RHIZOMELIC CHONDRODYSPLASIA PUNCTATA SPECTRUM (RCPD)

Patients with classic RCDP (see Table 176-1) have severe skeletal involvement at birth that distinguishes them from those in the Zellweger spectrum (Fig. 162-2). There is rhizomelia (shortening of the proximal limbs) and limited range of movement of the large joints of the extremities. Radiological examination shows extensive calcific stippling that involves the epiphyses of long bones; it is most prominent in the knees, elbows, hips, and shoulders. Coronal clefts of the vertebral bodies are apparent on lateral spine films. RCDP patients also have a flat face with frontal bossing. Cataracts are common, and an ichthyotic skin rash may develop after birth. Severe psy-chomotor retardation is present, and most die before 2 years of age. In addition to this classic RCDP phenotype, mildly affected patients with little or no rhizomelia have been described; some have mild intellectual defects as their only manifestation. Classic RCDP is a PBD caused by mutations in PEX7, the gene encoding the receptor for PTS2 proteins. A few patients with the classic RCDP phenotype (< 10% of the total number of patients) have single-function defect in PTS2-targeted peroxisomal matrix enzymes necessary for normal synthesis of plasmalogen.


ImageBASIC DEFECTS

Over the last two decades, research in model organisms and PBD patients has identified a set of genes and their protein products, termed PEX genes and peroxins, respectively, that are necessary for peroxisome assembly.1,4 Most of these are involved in the targeting and uptake of matrix proteins into the organelle. All of the PBD complementation groups so far defined are explained by mutations in these PEX genes, one particular gene for each complementation group. The number of PEX genes is greater than the number of complementation groups, suggesting there are new groups to recognize. See Weller et al for a review of this topic.4


Peroxisome matrix proteins are synthesized on free cytosolic ribosomes and directed to the organelle by targeting sequences of two types (Fig. 162-3). Peroxisome-targeting signal 1 (PTS1), a C-terminal tripeptide (-SKL or conservative variants thereof), is utilized by more than 90% of the matrix proteins. PTS2, located 5 to 10 residues from the N-terminus, is utilized by a few peroxi-somal matrix proteins, including one involved in β-oxidation (peroxisomal thiolase 1), one involved in α-oxidation, and one involved in plasmalogen synthesis. The PTS1 or PTS2 motifs are bound by specific cytosolic receptors encoded by PEX5 and PEX7, respectively. Docking of the receptor and its bound cargo on the peroxisome membrane is mediated by binding to specific peroxisomal membrane proteins (PEX13, PEX14, PEX17). With the action of additional peroxisomal membrane proteins (PEX2, PEX8, PEX10, PEX12), the newly synthesized matrix proteins are translocated into the organelle, and the receptors are recycled to the cytosol. Recycling of PEX5 requires an unusual monoubiquitination on a conserved cysteine near the N-terminus of the protein.9 The recycling process is facilitated by the action of PEX1, PEX6, PEX22, PEX4, and PEX26. Genetic defects in this subset of PEX genes are responsible for nine PBD complementation groups that are characterized at the cellular level by mislocalization of matrix proteins to the cytosol.
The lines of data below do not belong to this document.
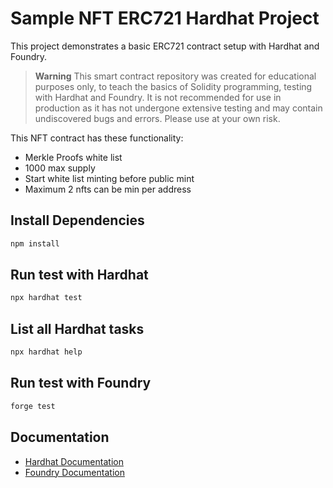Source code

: # Sample NFT ERC721 Hardhat Project

This project demonstrates a basic ERC721 contract setup with Hardhat and Foundry.

> **Warning**
> This smart contract repository was created for educational purposes only, to teach the basics of Solidity programming, testing with Hardhat and Foundry. It is not recommended for use in production as it has not undergone extensive testing and may contain undiscovered bugs and errors. Please use at your own risk.

This NFT contract has these functionality:

- Merkle Proofs white list
- 1000 max supply
- Start white list minting before public mint
- Maximum 2 nfts can be min per address

## Install Dependencies

```bash
npm install
```

## Run test with Hardhat

```bash
npx hardhat test
```

## List all Hardhat tasks

```bash
npx hardhat help
```

## Run test with Foundry

```bash
forge test
```

## Documentation

- [Hardhat Documentation](https://hardhat.org/getting-started/)
- [Foundry Documentation](https://book.getfoundry.sh/index.html)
The mechanism and signals involved in targeting peroxisomal membrane proteins to the organelle are less well understood, although PEX genes encoding proteins that function in this process have been identified (PEX3, PEX16, PEX19).4 Not surprisingly, genetic defects in this subset of peroxins are responsible for the three PBD complementation groups characterized by lack of detectable peroxisomes.


Recently, an infant with metabolic features consistent with abnormal peroxisome and mi-tochondrial function has been described and represents a different type of PBD.10 In this patient’s cells, there was a defect of organellar fission of both peroxisomes and mitochondria caused by a dominant negative mutation in the dynamin-like protein 1 gene DLP1. This observation, together with studies in model systems, indicates that normal DLP1 function is required for the division of two different subcellular organelles.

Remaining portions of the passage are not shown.